Within the records below, filter for lines carrying the word "Wanneer" and copy them.

Data items:
====

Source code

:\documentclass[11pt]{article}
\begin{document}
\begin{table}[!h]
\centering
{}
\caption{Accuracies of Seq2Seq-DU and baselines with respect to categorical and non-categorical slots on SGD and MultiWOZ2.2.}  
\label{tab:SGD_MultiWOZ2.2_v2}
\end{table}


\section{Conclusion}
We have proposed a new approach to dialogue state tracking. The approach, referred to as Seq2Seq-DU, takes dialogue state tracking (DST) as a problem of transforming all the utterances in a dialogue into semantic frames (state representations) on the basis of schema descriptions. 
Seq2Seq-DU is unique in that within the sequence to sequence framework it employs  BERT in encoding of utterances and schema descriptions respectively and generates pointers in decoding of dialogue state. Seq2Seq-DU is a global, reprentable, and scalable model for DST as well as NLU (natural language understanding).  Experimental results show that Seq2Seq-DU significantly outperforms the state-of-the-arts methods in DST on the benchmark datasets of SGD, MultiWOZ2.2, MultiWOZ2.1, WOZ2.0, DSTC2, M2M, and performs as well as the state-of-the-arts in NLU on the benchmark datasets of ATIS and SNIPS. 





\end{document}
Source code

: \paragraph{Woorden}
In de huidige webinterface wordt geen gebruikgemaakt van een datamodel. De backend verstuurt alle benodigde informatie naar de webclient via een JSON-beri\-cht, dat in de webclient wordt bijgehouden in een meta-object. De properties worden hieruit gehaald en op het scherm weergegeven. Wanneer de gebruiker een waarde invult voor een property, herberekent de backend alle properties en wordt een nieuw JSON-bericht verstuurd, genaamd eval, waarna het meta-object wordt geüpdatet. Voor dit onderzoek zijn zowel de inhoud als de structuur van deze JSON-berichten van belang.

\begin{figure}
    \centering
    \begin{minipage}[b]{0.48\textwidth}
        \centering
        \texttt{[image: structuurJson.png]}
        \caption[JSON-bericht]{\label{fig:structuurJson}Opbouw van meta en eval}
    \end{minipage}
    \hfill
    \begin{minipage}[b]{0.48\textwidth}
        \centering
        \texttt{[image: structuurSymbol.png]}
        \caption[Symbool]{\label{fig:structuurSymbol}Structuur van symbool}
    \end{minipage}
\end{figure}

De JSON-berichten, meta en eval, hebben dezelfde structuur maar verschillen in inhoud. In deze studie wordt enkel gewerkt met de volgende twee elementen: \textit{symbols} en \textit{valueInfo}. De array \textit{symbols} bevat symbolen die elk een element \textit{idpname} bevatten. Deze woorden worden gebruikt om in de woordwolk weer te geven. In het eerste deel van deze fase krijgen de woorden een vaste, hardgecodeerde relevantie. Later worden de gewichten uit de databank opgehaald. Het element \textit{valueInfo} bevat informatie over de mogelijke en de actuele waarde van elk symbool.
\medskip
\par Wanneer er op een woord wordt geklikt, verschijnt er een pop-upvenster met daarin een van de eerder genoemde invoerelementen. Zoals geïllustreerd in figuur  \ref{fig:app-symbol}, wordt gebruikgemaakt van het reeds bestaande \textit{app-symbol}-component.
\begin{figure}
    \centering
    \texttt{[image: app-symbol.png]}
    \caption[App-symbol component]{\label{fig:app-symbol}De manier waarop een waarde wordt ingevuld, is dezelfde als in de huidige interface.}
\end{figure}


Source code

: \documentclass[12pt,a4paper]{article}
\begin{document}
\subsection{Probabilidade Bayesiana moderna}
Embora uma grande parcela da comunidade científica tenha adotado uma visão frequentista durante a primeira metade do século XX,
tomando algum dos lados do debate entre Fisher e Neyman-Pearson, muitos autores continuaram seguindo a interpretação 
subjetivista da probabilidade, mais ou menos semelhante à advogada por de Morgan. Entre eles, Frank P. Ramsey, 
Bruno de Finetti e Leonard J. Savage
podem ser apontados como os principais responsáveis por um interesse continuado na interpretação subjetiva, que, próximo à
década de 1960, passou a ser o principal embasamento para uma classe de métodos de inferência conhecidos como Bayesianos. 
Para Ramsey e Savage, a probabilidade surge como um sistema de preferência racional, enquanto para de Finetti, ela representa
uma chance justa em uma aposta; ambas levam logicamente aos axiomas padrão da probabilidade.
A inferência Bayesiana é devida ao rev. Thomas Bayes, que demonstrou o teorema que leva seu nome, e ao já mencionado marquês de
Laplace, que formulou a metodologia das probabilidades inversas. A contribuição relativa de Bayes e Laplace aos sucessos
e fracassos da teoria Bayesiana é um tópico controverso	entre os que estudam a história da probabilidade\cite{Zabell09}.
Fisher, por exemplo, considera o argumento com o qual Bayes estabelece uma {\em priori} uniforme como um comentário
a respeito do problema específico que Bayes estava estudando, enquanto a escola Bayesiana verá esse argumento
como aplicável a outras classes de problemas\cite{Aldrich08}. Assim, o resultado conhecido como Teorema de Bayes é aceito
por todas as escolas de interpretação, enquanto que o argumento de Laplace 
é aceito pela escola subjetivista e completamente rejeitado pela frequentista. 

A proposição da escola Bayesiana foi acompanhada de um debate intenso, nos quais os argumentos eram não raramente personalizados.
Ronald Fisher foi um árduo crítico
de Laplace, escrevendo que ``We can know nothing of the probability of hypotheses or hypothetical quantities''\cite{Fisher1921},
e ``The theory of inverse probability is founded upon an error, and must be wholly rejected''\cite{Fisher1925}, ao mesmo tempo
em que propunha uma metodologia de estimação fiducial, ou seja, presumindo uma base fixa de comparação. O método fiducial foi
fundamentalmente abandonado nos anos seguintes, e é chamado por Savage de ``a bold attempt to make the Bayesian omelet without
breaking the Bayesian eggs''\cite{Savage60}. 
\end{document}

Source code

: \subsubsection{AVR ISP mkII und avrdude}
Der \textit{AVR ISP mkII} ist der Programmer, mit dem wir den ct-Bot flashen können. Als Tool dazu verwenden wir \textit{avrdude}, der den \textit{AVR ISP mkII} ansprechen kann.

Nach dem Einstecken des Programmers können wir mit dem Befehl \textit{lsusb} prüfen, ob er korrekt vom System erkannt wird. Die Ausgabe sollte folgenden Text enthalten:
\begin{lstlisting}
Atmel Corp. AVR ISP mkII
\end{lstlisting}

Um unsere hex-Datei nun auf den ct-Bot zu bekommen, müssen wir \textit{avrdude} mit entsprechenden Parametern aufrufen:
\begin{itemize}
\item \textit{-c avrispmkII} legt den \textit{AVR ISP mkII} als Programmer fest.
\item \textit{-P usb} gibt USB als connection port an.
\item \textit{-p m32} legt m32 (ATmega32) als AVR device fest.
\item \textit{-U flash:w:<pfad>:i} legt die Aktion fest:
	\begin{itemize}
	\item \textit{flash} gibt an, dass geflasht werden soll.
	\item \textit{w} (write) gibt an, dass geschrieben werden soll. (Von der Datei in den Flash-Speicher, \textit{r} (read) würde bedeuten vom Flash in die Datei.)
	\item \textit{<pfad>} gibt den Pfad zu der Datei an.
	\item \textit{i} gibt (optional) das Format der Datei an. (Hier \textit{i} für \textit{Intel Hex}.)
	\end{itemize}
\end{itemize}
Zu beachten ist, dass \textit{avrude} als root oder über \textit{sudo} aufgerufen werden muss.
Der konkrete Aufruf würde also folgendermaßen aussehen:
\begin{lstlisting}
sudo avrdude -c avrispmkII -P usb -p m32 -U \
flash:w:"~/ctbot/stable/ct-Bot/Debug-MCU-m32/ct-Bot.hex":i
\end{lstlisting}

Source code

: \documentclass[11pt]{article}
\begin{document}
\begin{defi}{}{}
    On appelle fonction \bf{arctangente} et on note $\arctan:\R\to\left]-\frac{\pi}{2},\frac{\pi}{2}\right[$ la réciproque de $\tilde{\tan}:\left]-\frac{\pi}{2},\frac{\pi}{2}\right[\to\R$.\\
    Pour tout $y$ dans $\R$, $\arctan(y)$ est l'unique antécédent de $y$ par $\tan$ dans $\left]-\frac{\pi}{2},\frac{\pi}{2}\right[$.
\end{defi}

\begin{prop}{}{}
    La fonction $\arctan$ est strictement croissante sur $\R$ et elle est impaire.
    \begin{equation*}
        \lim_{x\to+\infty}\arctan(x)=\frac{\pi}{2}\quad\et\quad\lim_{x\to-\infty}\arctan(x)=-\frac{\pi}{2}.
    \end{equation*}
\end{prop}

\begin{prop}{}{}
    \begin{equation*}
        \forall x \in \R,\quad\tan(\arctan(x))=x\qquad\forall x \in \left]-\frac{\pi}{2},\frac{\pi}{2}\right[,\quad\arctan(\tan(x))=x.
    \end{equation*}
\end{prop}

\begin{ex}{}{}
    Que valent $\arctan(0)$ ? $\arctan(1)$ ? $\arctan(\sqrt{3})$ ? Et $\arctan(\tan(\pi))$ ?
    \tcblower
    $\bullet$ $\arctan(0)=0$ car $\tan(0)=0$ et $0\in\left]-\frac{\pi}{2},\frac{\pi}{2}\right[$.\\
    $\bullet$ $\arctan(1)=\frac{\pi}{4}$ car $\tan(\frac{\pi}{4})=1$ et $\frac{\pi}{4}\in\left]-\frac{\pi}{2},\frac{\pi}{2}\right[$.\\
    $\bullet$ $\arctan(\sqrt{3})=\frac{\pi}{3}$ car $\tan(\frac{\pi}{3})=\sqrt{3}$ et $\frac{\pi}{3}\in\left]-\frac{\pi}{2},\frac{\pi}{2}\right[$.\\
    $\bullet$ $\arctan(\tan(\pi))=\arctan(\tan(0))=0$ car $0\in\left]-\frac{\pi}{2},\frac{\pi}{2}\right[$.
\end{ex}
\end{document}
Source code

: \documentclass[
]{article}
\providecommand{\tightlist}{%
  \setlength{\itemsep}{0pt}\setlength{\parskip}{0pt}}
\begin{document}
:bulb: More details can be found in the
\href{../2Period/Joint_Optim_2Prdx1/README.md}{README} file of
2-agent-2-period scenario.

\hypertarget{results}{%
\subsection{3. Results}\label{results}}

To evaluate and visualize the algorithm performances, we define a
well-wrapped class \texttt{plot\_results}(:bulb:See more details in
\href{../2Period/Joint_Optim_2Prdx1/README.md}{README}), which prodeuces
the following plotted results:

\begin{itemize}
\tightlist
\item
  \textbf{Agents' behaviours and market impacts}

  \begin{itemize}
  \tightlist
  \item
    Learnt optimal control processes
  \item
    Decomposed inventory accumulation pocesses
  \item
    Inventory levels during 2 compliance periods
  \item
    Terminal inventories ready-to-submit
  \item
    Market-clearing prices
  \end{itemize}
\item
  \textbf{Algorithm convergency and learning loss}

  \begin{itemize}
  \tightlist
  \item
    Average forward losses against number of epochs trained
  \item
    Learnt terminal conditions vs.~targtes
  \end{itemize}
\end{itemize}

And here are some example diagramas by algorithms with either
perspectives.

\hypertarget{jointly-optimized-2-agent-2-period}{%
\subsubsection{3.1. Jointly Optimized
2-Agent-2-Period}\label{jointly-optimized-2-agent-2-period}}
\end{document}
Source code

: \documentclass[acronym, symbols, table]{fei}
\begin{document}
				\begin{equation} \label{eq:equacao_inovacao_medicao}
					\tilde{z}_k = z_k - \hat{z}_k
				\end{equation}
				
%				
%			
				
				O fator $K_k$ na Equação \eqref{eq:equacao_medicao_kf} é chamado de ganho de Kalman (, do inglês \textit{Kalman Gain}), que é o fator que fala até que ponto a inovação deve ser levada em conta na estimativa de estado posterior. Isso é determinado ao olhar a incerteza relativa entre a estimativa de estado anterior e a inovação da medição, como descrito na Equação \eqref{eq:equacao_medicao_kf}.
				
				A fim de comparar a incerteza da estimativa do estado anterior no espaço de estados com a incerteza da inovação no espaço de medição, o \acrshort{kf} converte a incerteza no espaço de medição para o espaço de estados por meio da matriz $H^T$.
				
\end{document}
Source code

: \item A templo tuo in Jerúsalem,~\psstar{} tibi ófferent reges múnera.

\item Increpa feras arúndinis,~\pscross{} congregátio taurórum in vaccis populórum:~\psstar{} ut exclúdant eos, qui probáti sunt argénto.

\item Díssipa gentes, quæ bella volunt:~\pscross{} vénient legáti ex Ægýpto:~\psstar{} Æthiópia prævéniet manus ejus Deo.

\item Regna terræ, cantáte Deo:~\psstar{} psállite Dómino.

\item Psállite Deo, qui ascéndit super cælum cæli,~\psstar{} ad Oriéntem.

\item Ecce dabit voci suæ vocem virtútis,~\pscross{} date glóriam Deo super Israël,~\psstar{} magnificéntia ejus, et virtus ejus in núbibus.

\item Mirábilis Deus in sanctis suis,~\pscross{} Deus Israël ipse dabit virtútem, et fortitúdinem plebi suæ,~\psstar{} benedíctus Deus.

====

## Written response
In de huidige webinterface wordt geen gebruikgemaakt van een datamodel. De backend verstuurt alle benodigde informatie naar de webclient via een JSON-beri\-cht, dat in de webclient wordt bijgehouden in een meta-object. De properties worden hieruit gehaald en op het scherm weergegeven. Wanneer de gebruiker een waarde invult voor een property, herberekent de backend alle properties en wordt een nieuw JSON-bericht verstuurd, genaamd eval, waarna het meta-object wordt geüpdatet. Voor dit onderzoek zijn zowel de inhoud als de structuur van deze JSON-berichten van belang.
\par Wanneer er op een woord wordt geklikt, verschijnt er een pop-upvenster met daarin een van de eerder genoemde invoerelementen. Zoals geïllustreerd in figuur  \ref{fig:app-symbol}, wordt gebruikgemaakt van het reeds bestaande \textit{app-symbol}-component.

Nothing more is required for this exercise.